Sometimes, this old debt comes back to life. Some of the most common scenarios of zombie debt are the following:
● Unpaid debts that are beyond the statute of limitations when you can be taken to court for payment
● Unpaid debts you owe but forgot about
● Unpaid debts wiped out with bankruptcy
● Debts you already settled with the creditor
● Fraudulent charges from identity theft
● Fake debts “creditors” claim you owe as part of a scam
Creditors often remove old debt from their ledgers and sell it to third-party collectors. In some cases, the debts are legitimate, but in other cases they aren’t. When debts are sold and re-sold, the records may be incomplete or inaccurate. Think of it as a game of “telephone.” The more times a debt is passed around, the more chance that the related information is wrong.

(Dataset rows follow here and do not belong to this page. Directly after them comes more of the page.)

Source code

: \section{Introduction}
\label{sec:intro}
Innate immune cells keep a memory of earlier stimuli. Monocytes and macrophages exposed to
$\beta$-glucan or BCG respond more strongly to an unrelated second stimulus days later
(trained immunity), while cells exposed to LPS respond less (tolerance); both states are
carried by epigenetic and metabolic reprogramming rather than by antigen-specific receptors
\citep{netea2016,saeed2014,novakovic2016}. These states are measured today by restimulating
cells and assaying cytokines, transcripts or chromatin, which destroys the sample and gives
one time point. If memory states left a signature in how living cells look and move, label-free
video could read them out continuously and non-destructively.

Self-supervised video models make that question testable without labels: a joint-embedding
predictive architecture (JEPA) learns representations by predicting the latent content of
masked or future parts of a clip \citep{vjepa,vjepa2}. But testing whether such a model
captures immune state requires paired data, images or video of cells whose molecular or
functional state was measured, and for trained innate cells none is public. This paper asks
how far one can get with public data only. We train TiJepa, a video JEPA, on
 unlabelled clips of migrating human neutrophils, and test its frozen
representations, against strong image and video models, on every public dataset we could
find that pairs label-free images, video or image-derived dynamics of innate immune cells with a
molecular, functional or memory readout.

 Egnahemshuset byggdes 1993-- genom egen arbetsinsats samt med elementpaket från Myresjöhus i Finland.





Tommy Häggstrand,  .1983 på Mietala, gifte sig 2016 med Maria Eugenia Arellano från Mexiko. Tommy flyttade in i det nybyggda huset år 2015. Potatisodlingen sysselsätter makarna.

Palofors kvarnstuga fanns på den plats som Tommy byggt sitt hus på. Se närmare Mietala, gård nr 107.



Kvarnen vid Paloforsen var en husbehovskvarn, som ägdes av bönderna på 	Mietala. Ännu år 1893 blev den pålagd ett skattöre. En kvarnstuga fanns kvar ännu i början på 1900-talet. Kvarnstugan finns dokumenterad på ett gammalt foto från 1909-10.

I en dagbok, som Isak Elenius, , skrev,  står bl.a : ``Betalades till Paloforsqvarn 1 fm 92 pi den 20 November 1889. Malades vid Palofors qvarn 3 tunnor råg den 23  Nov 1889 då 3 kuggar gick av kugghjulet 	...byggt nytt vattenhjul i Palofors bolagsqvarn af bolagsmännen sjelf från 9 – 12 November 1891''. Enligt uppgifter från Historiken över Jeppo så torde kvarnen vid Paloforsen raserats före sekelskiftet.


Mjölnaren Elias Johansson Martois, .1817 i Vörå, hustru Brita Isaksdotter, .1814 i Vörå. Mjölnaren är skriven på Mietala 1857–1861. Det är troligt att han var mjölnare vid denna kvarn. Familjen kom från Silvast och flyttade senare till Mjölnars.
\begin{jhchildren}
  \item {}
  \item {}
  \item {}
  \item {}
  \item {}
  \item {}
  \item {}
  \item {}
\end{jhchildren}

The legal treatment of old debt will depend on where you live and the type of debt in question. Depending on the law, debt collectors are not allowed to sue for old debt if the statute of limitations has expired, however, they are still allowed to contact you and ask to pay off the old debt. Check the statute of limitations for each U.S. state and Canadian province for more information.
However, if you start to make payments or acknowledge the debt in some way, the action may restore the collection agency’s legal right to take the matter to court. Never agree to make a payment on a debt you aren’t sure about, even if the collection agency puts pressure for payment.
The best way to start is by doing a thorough investigation. Search through old records to find bank statements and notices of payment. Gather as many facts as possible about the debt in question. Next, within 35 days of initial contact and without acknowledging the debt is yours, ask the creditor for a debt validation letter. The Fair Debt Collection Practices Act (FDCPA) requires the debt collection agency to provide you with written proof of the debt’s validity or a judgment against you, as well as the name and address of the original creditor if the debt was resold. Once this information is gathered, determine if the debt is really yours and if it still needs to be paid.
If you determine the debt was yours, but you already paid it, write a letter to the collections agency and demand that they cease contact. Include proof of payment if available. The collections agency is legally required to stop contacting you under the FDCPA.
If you determine the debt is not yours or is invalid, write a letter challenging its validity and where applicable, include any proof you may have.
If you determine you do owe the funds and you can pay the debt, resolve the issue by first getting a payment agreement in writing and then eliminating your unresolved debt.
If you determine you do owe the funds, but you can’t pay the debt, you can pursue debt relief through bankruptcy or credit counseling.
When deciding what route to take, keep in mind that once a debt is past the statute of limitations, collectors can no longer sue you to get payment. In addition, the FDCPA stipulates that any unpaid debts should be removed from a person’s credit score after seven years. If you decide to begin paying or pay in full an old debt, it could restart the statute of limitations and affect your credit.